Instead of actually moving on, he started using my mistake as a weapon. He calls me worthless, a POS, and brings it up constantly. He obsessively checks my whereabouts and demands to know exactly where I was, down to the minute—if I can’t account for something like “where were you from 9:30 to 9:40,” it turns into a massive fight. He threatens to hurt me, to hit me in the face, to bash my head in if I don’t answer fast enough or if he doesn’t like my explanation. One night, he asked who a random person on my Instagram was; when I said it was just someone I follow, he tried to choke me. The next day he said, “Me choking you out last night didn’t put fear in your heart?” I’ve asked him to leave, and he responded that if we end things, “we both leave the apartment,” and that he’ll destroy it or get me kicked out if I try to stay.

"Between you loving me and fearing me, I’d rather you fear me, because that means respect."

The place is rented under my name because he was never available to help when I signed the lease, but he still insists I’ll be the one forced out if we separate. He has me sharing my location whenever I’m not at work, controls what I do, and tells me I need to “listen and obey” him. My family doesn’t all see what I see—my mom thinks I’m overreacting, my sister betrayed my confidence and told him about my cheating, and most relatives think he’s a great husband. My dad is the only one I feel fully supported by. I know cheating back was wrong, and I’m not proud of it, but I don’t feel sorry for him after everything he did. Sometimes I wonder if I deserve this because of my mistake, but then I think: if he can’t get over it, he could just leave—yet he refuses. I genuinely don’t understand what he wants and I feel desperate and trapped.

🏠 The Aftermath

Right now, we’re still living together with our kids in an apartment that’s in my name, but emotionally the relationship feels shattered. He claims to have forgiven me while simultaneously punishing me for what I did and ignoring his own long history of cheating.

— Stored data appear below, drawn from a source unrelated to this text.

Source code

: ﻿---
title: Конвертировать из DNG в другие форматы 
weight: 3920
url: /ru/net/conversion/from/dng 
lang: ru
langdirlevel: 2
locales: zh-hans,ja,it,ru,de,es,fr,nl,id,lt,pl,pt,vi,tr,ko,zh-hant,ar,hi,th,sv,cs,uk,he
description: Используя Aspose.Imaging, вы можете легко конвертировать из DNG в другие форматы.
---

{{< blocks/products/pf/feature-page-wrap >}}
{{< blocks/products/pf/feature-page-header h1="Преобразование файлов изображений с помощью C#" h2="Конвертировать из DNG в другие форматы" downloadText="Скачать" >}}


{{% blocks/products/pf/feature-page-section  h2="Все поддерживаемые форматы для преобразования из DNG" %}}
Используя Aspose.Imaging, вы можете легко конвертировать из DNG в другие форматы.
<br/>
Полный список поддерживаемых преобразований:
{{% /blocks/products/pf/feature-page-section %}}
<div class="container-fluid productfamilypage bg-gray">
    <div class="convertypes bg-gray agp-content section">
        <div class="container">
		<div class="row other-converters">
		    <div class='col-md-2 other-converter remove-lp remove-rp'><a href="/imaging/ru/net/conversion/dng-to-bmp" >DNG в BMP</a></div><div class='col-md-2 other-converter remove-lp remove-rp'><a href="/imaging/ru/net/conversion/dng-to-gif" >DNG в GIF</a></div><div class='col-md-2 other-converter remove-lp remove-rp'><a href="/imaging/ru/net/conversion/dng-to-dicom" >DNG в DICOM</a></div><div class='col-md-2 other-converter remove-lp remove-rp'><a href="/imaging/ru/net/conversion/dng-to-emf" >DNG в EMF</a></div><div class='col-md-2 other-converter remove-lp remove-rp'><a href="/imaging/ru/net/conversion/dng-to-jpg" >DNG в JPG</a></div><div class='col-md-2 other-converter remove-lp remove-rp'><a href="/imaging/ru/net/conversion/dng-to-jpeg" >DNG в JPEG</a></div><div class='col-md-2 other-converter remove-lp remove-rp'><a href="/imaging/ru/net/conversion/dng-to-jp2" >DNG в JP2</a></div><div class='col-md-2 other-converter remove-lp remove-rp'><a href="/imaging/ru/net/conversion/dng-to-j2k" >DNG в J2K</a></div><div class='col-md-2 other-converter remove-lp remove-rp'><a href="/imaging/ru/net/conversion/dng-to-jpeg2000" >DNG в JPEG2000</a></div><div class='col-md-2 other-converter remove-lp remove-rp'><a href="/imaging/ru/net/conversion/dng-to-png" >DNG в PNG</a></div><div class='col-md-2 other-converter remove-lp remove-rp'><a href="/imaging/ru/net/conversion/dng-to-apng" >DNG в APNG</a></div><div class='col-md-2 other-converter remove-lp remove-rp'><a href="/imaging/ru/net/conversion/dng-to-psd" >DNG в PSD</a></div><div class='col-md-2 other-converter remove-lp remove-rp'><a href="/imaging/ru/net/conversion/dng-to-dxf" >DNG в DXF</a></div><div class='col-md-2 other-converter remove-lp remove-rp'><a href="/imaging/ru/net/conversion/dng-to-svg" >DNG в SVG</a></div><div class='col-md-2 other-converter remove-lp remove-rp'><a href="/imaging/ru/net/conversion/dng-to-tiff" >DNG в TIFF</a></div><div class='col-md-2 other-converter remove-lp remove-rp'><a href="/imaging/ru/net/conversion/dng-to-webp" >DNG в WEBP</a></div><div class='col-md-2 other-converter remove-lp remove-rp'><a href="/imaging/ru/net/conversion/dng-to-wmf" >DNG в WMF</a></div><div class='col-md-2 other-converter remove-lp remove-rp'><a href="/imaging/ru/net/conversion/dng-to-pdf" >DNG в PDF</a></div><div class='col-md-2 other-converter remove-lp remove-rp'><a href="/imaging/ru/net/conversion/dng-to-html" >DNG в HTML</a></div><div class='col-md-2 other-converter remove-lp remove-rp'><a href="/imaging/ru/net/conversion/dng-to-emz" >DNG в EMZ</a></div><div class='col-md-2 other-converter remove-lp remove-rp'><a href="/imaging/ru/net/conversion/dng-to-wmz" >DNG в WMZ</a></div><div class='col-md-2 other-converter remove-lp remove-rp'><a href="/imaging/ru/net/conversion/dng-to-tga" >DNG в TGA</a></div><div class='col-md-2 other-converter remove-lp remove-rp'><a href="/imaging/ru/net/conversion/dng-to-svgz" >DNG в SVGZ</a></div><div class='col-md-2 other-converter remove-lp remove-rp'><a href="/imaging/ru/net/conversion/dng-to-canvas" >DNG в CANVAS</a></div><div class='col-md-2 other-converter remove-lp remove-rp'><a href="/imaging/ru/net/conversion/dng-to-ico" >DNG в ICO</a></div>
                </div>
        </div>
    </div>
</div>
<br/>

For him, “moving on” looks like constant surveillance, verbal abuse, and threats of physical harm if I don’t comply with his demands—about my location, my phone, my social media, even how I look at him. For me, the aftermath is fear, confusion, and a growing realization that I’m not safe and that the kids are living in a home filled with tension, even if he’s careful not to explode in front of them.

Family and work complicate everything: he’s intertwined with my relatives, loved by many of them, and we work at the same small, family-style company. On the surface, he comes off as a good partner and father. Behind closed doors, I’m documenting threats via text, dodging violence, and quietly working on a plan to get out.

"He won’t let me leave, won’t truly forgive, and seems to want me scared and obedient more than loved or equal."

The result is a distorted “marriage” where staying feels dangerous and leaving feels risky—but the longer it goes on, the clearer it becomes that there’s no real trust or respect left to save.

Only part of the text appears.